ETERNO OGILVY: “QUANDO DITE QUALCOSA, ASSICURATEVI DI AVERLO DETTO.”

ETERNO OGILVY: “QUANDO DITE QUALCOSA, ASSICURATEVI DI AVERLO DETTO.”

David Ogilvy è un nome essenziale nel settore pubblicitario. Ha dedicato la sua vita alla creazione di una pubblicità efficace, basata su fatti e risultati, in grado di comunicare al grande pubblico. Era unico nel conoscere il pubblico e nel capire come catturare la loro attenzione. Per questo è considerato oggi il padre della pubblicità moderna (così come Philip Kotler è conosciuto come il padre del marketing moderno).

La vita di David Ogilvy

David Ogilvy è nato in Inghilterra nel 1911, da padre scozzese e madre irlandese. Ha studiato all’Università di Oxford, ma ha abbandonato gli studi e si è trasferito a Parigi, dove ha accettato un lavoro come assistente di cucina.
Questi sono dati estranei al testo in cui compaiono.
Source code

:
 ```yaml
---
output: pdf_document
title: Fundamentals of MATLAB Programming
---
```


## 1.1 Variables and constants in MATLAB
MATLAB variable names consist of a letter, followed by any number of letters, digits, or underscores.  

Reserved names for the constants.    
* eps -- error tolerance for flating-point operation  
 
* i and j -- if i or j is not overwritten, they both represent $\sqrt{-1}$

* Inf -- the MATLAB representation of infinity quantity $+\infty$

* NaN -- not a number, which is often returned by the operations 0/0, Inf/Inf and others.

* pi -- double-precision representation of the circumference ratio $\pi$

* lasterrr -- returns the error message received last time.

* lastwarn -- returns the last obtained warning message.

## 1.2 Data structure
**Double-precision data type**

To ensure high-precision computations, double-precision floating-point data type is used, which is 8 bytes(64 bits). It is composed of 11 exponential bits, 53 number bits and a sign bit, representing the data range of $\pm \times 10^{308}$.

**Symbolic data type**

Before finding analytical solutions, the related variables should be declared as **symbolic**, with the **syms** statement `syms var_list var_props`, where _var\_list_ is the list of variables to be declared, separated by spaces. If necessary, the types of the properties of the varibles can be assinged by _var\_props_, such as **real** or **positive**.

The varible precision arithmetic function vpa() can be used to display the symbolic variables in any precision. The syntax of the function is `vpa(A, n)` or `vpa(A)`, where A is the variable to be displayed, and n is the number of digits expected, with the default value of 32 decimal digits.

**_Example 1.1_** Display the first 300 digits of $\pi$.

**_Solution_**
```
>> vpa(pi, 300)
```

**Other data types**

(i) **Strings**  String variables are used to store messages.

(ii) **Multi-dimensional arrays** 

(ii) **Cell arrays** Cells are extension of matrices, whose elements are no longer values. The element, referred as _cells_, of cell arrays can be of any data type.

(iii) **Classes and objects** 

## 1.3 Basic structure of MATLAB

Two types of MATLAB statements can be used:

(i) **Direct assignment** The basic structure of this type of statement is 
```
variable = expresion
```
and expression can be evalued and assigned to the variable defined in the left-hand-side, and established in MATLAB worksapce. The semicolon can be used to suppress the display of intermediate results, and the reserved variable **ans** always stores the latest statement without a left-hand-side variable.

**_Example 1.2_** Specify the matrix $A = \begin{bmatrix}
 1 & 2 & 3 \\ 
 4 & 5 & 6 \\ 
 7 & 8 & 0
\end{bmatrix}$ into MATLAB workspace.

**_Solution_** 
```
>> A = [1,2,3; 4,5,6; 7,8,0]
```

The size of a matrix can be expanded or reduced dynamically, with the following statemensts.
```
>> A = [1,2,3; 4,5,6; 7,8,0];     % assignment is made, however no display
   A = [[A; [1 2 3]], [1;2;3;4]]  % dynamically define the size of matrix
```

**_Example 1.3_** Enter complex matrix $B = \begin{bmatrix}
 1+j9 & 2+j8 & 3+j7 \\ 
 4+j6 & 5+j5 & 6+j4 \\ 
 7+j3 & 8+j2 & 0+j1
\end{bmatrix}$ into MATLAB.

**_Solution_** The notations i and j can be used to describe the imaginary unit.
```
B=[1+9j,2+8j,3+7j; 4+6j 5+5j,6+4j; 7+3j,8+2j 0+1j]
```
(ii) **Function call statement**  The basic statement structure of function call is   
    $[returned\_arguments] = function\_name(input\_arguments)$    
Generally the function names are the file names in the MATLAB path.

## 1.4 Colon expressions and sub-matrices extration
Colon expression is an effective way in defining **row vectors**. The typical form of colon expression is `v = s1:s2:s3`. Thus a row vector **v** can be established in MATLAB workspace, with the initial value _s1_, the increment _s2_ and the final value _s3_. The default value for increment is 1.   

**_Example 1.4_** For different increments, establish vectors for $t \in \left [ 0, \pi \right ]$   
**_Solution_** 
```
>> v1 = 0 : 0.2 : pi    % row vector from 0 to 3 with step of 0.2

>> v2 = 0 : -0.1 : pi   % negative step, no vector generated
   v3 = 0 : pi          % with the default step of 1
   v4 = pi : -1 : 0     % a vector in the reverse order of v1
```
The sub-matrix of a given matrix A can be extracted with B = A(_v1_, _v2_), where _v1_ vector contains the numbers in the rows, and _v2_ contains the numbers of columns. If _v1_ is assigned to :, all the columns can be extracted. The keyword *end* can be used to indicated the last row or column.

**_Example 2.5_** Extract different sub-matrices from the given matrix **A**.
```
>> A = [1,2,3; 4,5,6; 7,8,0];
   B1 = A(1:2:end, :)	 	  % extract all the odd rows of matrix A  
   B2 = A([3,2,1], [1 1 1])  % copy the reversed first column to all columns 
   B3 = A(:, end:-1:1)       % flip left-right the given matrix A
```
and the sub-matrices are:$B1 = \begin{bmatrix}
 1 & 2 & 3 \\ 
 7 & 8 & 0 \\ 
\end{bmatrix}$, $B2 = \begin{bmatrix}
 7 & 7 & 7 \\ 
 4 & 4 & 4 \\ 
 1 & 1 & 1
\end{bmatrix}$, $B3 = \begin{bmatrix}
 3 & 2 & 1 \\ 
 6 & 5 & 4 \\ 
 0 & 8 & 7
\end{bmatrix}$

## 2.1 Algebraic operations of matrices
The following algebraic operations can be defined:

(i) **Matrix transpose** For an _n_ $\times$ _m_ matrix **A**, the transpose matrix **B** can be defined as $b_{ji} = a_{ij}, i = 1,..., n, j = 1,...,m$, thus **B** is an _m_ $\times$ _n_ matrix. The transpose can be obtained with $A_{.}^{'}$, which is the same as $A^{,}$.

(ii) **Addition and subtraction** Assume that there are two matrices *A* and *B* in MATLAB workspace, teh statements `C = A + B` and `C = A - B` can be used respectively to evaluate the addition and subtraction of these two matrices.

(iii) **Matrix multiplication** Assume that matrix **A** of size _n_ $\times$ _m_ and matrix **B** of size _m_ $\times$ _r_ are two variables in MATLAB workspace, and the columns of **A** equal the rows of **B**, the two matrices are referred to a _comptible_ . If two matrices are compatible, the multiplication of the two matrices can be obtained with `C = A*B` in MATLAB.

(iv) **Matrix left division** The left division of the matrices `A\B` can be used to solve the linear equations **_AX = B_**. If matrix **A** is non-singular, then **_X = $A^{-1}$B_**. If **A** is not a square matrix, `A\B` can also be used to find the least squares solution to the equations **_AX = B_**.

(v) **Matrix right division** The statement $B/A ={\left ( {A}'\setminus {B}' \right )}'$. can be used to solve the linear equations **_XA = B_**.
È entrato in un’agenzia di pubblicità grazie a un manuale di vendita
Il duro lavoro nella cucina dell’Hotel Majestic e l’eccellenza richiesta nel ristorante lo hanno segnato per tutta la vita.
Dopo questa esperienza, è tornato in Scozia per lavorare come venditore ambulante di forni. Era così bravo che gli fu commissionato di scrivere un manuale di vendita. Fu grazie a questo manuale che fu assunto presso l’agenzia Mather & Crowther, il suo primo lavoro come pubblicitario.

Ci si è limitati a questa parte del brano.